### TRY IT
When you transcribe the entries below, begin at their first line and stop after the line containing "[看片最新地址三 点击此处](https://52091dv38.com)"; pictures stay out.

Top of DATA RECORDS

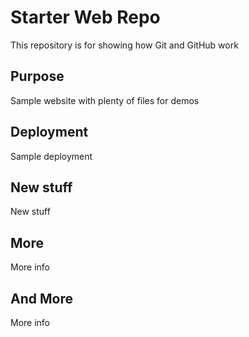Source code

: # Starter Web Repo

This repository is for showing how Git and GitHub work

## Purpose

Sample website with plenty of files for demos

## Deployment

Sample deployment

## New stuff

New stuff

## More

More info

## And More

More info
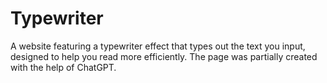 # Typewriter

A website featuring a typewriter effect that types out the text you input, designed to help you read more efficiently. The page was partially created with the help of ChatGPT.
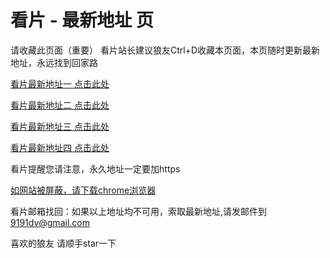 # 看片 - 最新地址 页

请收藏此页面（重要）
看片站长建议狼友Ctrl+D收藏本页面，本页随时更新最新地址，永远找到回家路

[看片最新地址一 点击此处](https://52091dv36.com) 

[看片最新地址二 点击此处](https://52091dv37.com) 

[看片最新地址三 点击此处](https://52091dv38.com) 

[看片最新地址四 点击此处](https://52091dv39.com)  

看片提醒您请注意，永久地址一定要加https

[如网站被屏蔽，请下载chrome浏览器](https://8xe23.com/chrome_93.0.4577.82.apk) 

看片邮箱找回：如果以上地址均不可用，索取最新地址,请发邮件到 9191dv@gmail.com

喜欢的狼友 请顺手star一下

Bottom of DATA RECORDS

### RESULT OF THE TASK
Source code

: # Starter Web Repo

This repository is for showing how Git and GitHub work

## Purpose

Sample website with plenty of files for demos

## Deployment

Sample deployment

## New stuff

New stuff

## More

More info

## And More

More info
 # Typewriter

A website featuring a typewriter effect that types out the text you input, designed to help you read more efficiently. The page was partially created with the help of ChatGPT.
 # 看片 - 最新地址 页

请收藏此页面（重要）
看片站长建议狼友Ctrl+D收藏本页面，本页随时更新最新地址，永远找到回家路

[看片最新地址一 点击此处](https://52091dv36.com) 

[看片最新地址二 点击此处](https://52091dv37.com) 

[看片最新地址三 点击此处](https://52091dv38.com) 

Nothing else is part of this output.